Idaho State University receives top ranking in Idaho for graduate earnings in study by Brookings Institution
November 11, 2015
POCATELLO — Idaho State University had the highest score among all of Idaho’s two-year and four-year higher education institutions in a recent study from the Brookings Institution ranking colleges by graduate salaries.
Institutions were ranked on a score scale of one to 100 to rate the value-added to median student earnings 10 years after enrollment of the 2001-2002 cohort, with 100 being the top score.
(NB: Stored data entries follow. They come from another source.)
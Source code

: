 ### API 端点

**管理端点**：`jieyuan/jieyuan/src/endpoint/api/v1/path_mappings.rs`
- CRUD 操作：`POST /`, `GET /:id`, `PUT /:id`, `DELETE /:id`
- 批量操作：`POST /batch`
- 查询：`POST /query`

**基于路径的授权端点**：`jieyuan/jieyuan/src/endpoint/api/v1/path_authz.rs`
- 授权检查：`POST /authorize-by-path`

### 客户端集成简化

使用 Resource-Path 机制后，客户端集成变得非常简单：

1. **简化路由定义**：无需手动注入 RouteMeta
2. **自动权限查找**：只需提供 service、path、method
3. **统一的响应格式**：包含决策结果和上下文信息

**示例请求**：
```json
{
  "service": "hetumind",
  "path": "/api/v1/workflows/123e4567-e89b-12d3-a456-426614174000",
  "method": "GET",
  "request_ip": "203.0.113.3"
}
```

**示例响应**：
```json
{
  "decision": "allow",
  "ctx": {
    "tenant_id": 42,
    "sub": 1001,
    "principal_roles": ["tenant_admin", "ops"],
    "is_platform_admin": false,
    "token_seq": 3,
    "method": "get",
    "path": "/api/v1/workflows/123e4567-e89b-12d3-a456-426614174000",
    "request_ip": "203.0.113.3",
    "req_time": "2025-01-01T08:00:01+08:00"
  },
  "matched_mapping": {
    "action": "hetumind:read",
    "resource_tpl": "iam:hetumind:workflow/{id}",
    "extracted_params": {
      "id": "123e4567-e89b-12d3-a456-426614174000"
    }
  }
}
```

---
ISU scored the Idaho-high of 63, beating out all other Idaho institutions by at least 10 points. The closest ranked four-year institution, the University of Idaho, and two-year institution, North Idaho College, both scored 53. Both public and private institutions were included in the rankings.
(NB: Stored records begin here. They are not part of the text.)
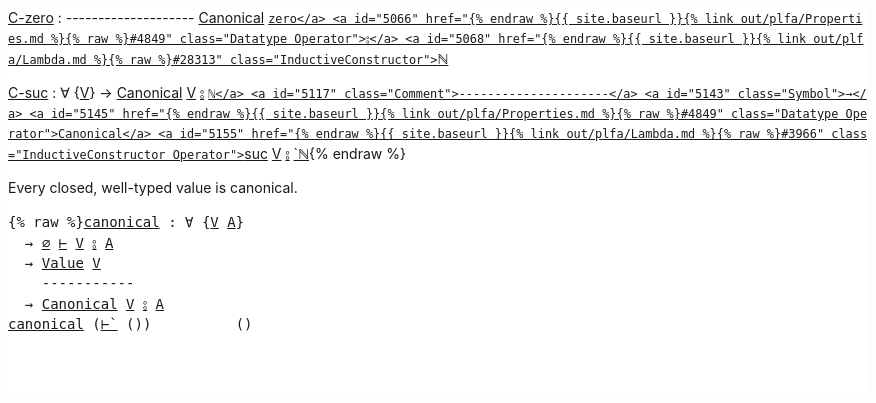   <a id="Canonical_⦂_.C-zero"></a><a id="5008" href="{% endraw %}{{ site.baseurl }}{% link out/plfa/Properties.md %}{% raw %}#5008" class="InductiveConstructor">C-zero</a> <a id="5015" class="Symbol">:</a>
      <a id="5023" class="Comment">--------------------</a>
      <a id="5050" href="{% endraw %}{{ site.baseurl }}{% link out/plfa/Properties.md %}{% raw %}#4849" class="Datatype Operator">Canonical</a> <a id="5060" href="{% endraw %}{{ site.baseurl }}{% link out/plfa/Lambda.md %}{% raw %}#3932" class="InductiveConstructor">`zero</a> <a id="5066" href="{% endraw %}{{ site.baseurl }}{% link out/plfa/Properties.md %}{% raw %}#4849" class="Datatype Operator">⦂</a> <a id="5068" href="{% endraw %}{{ site.baseurl }}{% link out/plfa/Lambda.md %}{% raw %}#28313" class="InductiveConstructor">`ℕ</a>

  <a id="Canonical_⦂_.C-suc"></a><a id="5074" href="{% endraw %}{{ site.baseurl }}{% link out/plfa/Properties.md %}{% raw %}#5074" class="InductiveConstructor">C-suc</a> <a id="5080" class="Symbol">:</a> <a id="5082" class="Symbol">∀</a> <a id="5084" class="Symbol">{</a><a id="5085" href="{% endraw %}{{ site.baseurl }}{% link out/plfa/Properties.md %}{% raw %}#5085" class="Bound">V</a><a id="5086" class="Symbol">}</a>
    <a id="5092" class="Symbol">→</a> <a id="5094" href="{% endraw %}{{ site.baseurl }}{% link out/plfa/Properties.md %}{% raw %}#4849" class="Datatype Operator">Canonical</a> <a id="5104" href="{% endraw %}{{ site.baseurl }}{% link out/plfa/Properties.md %}{% raw %}#5085" class="Bound">V</a> <a id="5106" href="{% endraw %}{{ site.baseurl }}{% link out/plfa/Properties.md %}{% raw %}#4849" class="Datatype Operator">⦂</a> <a id="5108" href="{% endraw %}{{ site.baseurl }}{% link out/plfa/Lambda.md %}{% raw %}#28313" class="InductiveConstructor">`ℕ</a>
      <a id="5117" class="Comment">---------------------</a>
    <a id="5143" class="Symbol">→</a> <a id="5145" href="{% endraw %}{{ site.baseurl }}{% link out/plfa/Properties.md %}{% raw %}#4849" class="Datatype Operator">Canonical</a> <a id="5155" href="{% endraw %}{{ site.baseurl }}{% link out/plfa/Lambda.md %}{% raw %}#3966" class="InductiveConstructor Operator">`suc</a> <a id="5160" href="{% endraw %}{{ site.baseurl }}{% link out/plfa/Properties.md %}{% raw %}#5085" class="Bound">V</a> <a id="5162" href="{% endraw %}{{ site.baseurl }}{% link out/plfa/Properties.md %}{% raw %}#4849" class="Datatype Operator">⦂</a> <a id="5164" href="{% endraw %}{{ site.baseurl }}{% link out/plfa/Lambda.md %}{% raw %}#28313" class="InductiveConstructor">`ℕ</a>{% endraw %}</pre>    

Every closed, well-typed value is canonical.
<pre class="Agda">{% raw %}<a id="canonical"></a><a id="5241" href="{% endraw %}{{ site.baseurl }}{% link out/plfa/Properties.md %}{% raw %}#5241" class="Function">canonical</a> <a id="5251" class="Symbol">:</a> <a id="5253" class="Symbol">∀</a> <a id="5255" class="Symbol">{</a><a id="5256" href="{% endraw %}{{ site.baseurl }}{% link out/plfa/Properties.md %}{% raw %}#5256" class="Bound">V</a> <a id="5258" href="{% endraw %}{{ site.baseurl }}{% link out/plfa/Properties.md %}{% raw %}#5258" class="Bound">A</a><a id="5259" class="Symbol">}</a>
  <a id="5263" class="Symbol">→</a> <a id="5265" href="{% endraw %}{{ site.baseurl }}{% link out/plfa/Lambda.md %}{% raw %}#29946" class="InductiveConstructor">∅</a> <a id="5267" href="{% endraw %}{{ site.baseurl }}{% link out/plfa/Lambda.md %}{% raw %}#32088" class="Datatype Operator">⊢</a> <a id="5269" href="{% endraw %}{{ site.baseurl }}{% link out/plfa/Properties.md %}{% raw %}#5256" class="Bound">V</a> <a id="5271" href="{% endraw %}{{ site.baseurl }}{% link out/plfa/Lambda.md %}{% raw %}#32088" class="Datatype Operator">⦂</a> <a id="5273" href="{% endraw %}{{ site.baseurl }}{% link out/plfa/Properties.md %}{% raw %}#5258" class="Bound">A</a>
  <a id="5277" class="Symbol">→</a> <a id="5279" href="{% endraw %}{{ site.baseurl }}{% link out/plfa/Lambda.md %}{% raw %}#11280" class="Datatype">Value</a> <a id="5285" href="{% endraw %}{{ site.baseurl }}{% link out/plfa/Properties.md %}{% raw %}#5256" class="Bound">V</a>
    <a id="5291" class="Comment">-----------</a>
  <a id="5305" class="Symbol">→</a> <a id="5307" href="{% endraw %}{{ site.baseurl }}{% link out/plfa/Properties.md %}{% raw %}#4849" class="Datatype Operator">Canonical</a> <a id="5317" href="{% endraw %}{{ site.baseurl }}{% link out/plfa/Properties.md %}{% raw %}#5256" class="Bound">V</a> <a id="5319" href="{% endraw %}{{ site.baseurl }}{% link out/plfa/Properties.md %}{% raw %}#4849" class="Datatype Operator">⦂</a> <a id="5321" href="{% endraw %}{{ site.baseurl }}{% link out/plfa/Properties.md %}{% raw %}#5258" class="Bound">A</a>
<a id="5323" href="{% endraw %}{{ site.baseurl }}{% link out/plfa/Properties.md %}{% raw %}#5241" class="Function">canonical</a> <a id="5333" class="Symbol">(</a><a id="5334" href="{% endraw %}{{ site.baseurl }}{% link out/plfa/Lambda.md %}{% raw %}#32144" class="InductiveConstructor">⊢`</a> <a id="5337" class="Symbol">())</a>          <a id="5350" class="Symbol">()</a>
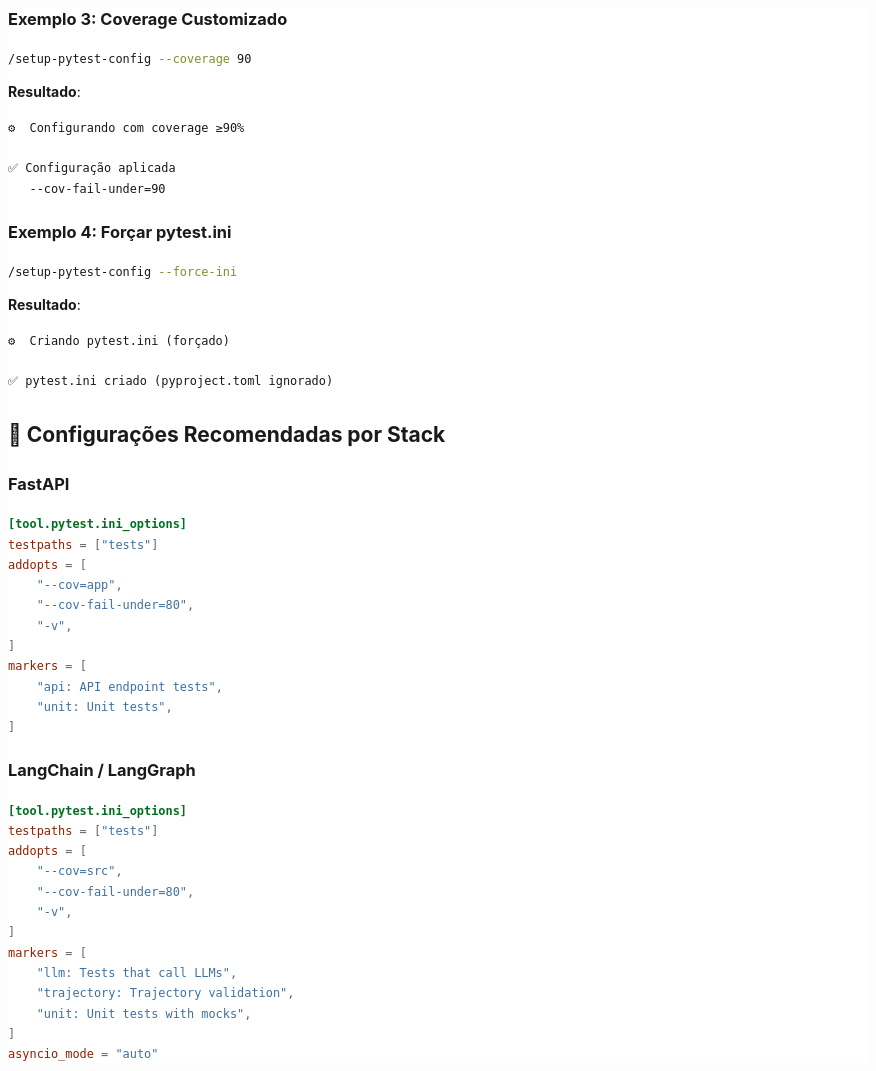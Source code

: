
 ```
```

### Exemplo 3: Coverage Customizado

```bash
/setup-pytest-config --coverage 90
```

**Resultado**:
```
⚙️  Configurando com coverage ≥90%

✅ Configuração aplicada
   --cov-fail-under=90
```

### Exemplo 4: Forçar pytest.ini

```bash
/setup-pytest-config --force-ini
```

**Resultado**:
```
⚙️  Criando pytest.ini (forçado)

✅ pytest.ini criado (pyproject.toml ignorado)
```

## 🎯 Configurações Recomendadas por Stack

### FastAPI

```toml
[tool.pytest.ini_options]
testpaths = ["tests"]
addopts = [
    "--cov=app",
    "--cov-fail-under=80",
    "-v",
]
markers = [
    "api: API endpoint tests",
    "unit: Unit tests",
]
```

### LangChain / LangGraph

```toml
[tool.pytest.ini_options]
testpaths = ["tests"]
addopts = [
    "--cov=src",
    "--cov-fail-under=80",
    "-v",
]
markers = [
    "llm: Tests that call LLMs",
    "trajectory: Trajectory validation",
    "unit: Unit tests with mocks",
]
asyncio_mode = "auto"
```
“This study demonstrates the high market value ISU graduates receive because of the academic programs that we offer,” said Laura Woodworth-Ney, provost and vice president for academic affairs at Idaho State University.
The ranking uses a “value-added approach” updated with College Scorecard data “aimed to present and validate new measures of the market value of the skills taught at specific colleges and improve how colleges are ranked,” according to information published with the study. The study research reportedly achieved this by “comparing diverse colleges on a more level-playing field and by calculating the economic value they add to alumni earnings and related outcomes.”
Other four-year Idaho institutions listed on the rankings were: Lewis-Clark State College, 42; Boise State University, 27; Northwest Nazarene University, 18; and The College of Idaho, 15.
The Brookings Institution is a non-profit public policy organization that conducts independent research that leads to recommendations aimed at strengthening American democracy, fostering economic and social welfare as well as security and opportunity for all Americans and securing a more open, safe, prosperous and cooperative international system, according to its website. Brookings is based in Washington, D.C.
The study was authored by Jonathan Rothwell, a fellow at the Metropolitan Policy Program at Brookings, whose research focuses on labor market economics, social mobility, access to education and sources of economic growth.